The original “d” exponent is good for constant mud weight but in reality several drilling operations drill with various mud weights in hole due to weight up. In order to account for mud weight variation, so modification of d exponent, called “corrected d exponent”, has been made to correct for mud weight changes.

The corrected d-exponent is listed below.

dc = log (R ÷ 60N) ÷ log (12W ÷ 1000D) x (MW1 ÷ MW2)

Where;

dc = corrected “d” exponent

R = penetration rate in feet per hour

d = exponent in drilling equation, dimensionless

N = rotary speed in rpm

W = weight on bit in kilo pound

D = bit size in inch

MW1 = initial mud weight in ppg

MW2 = actual mud weight in ppg

Example: Determine the corrected d-exponent from following information.
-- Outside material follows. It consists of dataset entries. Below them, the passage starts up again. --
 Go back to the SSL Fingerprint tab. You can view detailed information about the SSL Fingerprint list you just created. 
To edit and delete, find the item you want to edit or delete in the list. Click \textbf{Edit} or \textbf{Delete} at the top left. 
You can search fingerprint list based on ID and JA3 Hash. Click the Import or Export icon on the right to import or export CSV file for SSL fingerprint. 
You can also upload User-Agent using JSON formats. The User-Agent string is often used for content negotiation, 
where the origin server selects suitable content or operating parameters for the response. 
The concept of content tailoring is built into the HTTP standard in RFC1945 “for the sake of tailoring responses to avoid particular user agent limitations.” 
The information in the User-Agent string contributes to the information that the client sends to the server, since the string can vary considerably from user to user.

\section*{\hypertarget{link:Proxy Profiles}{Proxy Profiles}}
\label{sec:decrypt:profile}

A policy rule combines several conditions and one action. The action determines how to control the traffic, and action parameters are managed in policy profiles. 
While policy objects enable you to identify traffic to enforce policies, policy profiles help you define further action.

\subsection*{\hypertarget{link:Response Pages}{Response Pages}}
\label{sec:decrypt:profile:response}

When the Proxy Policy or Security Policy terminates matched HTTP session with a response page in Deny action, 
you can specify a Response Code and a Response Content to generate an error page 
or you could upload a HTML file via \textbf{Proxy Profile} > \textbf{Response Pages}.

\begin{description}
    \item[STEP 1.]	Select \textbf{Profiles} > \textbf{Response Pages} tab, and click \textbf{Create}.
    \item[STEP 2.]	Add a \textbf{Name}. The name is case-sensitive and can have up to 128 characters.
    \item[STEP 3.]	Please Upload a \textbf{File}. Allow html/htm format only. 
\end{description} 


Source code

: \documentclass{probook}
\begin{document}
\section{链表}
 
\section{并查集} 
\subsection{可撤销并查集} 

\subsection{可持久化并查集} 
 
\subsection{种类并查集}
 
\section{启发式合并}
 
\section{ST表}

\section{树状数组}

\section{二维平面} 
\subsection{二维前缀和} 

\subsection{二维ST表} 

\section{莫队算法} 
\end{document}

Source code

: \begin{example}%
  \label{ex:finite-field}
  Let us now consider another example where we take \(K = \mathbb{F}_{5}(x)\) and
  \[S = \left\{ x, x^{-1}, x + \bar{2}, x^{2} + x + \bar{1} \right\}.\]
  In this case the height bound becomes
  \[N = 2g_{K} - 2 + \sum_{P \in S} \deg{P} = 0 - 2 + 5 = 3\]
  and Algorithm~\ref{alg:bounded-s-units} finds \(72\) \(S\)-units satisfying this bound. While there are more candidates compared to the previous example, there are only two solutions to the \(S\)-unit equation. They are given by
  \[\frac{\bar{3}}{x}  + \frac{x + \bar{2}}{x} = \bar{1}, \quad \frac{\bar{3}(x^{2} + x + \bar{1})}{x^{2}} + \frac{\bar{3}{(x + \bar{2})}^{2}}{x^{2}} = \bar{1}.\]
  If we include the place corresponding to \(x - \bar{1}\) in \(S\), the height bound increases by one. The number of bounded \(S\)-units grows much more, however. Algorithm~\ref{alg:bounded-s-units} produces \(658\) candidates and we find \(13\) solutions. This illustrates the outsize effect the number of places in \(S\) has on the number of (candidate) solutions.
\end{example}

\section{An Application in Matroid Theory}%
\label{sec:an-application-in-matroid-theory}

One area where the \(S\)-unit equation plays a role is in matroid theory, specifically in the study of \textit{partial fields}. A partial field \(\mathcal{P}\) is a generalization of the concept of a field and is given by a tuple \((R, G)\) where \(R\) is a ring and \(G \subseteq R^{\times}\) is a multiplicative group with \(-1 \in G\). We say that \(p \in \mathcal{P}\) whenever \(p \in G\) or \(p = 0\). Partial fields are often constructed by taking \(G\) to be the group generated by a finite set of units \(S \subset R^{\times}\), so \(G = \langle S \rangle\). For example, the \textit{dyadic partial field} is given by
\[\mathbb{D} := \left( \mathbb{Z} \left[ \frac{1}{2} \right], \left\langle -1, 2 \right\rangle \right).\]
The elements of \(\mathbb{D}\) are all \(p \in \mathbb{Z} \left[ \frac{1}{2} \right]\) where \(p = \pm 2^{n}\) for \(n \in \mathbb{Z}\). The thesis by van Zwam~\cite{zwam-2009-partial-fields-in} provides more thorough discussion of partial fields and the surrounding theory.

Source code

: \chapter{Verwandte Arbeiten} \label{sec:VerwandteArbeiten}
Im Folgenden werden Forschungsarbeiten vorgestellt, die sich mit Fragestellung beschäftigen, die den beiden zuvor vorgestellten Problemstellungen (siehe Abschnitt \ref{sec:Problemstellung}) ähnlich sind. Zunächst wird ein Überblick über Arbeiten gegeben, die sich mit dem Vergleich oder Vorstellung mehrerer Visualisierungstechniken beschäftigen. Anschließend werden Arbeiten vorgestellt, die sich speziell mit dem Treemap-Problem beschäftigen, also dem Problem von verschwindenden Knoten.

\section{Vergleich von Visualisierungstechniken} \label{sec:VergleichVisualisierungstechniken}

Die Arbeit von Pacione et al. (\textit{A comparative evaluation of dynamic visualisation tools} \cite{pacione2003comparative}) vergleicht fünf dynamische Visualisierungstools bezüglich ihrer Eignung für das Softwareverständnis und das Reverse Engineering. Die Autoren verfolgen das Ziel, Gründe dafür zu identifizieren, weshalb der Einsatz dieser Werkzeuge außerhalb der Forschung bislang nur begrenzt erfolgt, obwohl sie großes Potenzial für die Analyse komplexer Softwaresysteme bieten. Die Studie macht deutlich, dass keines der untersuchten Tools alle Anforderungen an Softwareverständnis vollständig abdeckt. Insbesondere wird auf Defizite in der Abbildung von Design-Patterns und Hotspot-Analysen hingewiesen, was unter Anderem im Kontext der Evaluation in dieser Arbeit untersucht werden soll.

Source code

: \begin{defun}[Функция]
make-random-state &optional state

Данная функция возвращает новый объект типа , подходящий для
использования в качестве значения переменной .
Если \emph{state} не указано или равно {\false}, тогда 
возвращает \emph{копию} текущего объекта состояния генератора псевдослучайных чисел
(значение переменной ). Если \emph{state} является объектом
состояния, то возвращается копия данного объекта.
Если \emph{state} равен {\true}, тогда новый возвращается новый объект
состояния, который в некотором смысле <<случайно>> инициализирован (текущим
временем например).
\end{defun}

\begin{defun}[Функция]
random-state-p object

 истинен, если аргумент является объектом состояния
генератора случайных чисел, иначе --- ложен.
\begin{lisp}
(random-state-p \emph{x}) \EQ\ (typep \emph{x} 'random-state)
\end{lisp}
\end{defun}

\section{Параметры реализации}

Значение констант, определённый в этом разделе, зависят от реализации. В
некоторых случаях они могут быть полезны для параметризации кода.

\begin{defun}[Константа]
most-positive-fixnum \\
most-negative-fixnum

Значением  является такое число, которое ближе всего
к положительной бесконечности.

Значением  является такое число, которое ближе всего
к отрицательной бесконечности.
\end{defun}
Rate of penetration (R) = 90 ft/hr

Rotary drilling speed (N) = 110 rpm

Weight on bit (W) = 20 klb

Bit Diameter (D) = 8.5 in

MW1 = 9.0 ppg

MW2 = 12.0 ppg

Solution: dc = log [90÷ (60 x 110)] ÷ log [(12 x 20) ÷ (1000 x 8.5)] x (9.0 ÷ 12.0)

dc = 1.20 x 0.75

dc = 0.9

** Please remember that single d exponent or corrected d exponent valve does not help identify abnormal pressure. The trend of d exponent will help drilling personnel detect high formation pressure zones while drilling.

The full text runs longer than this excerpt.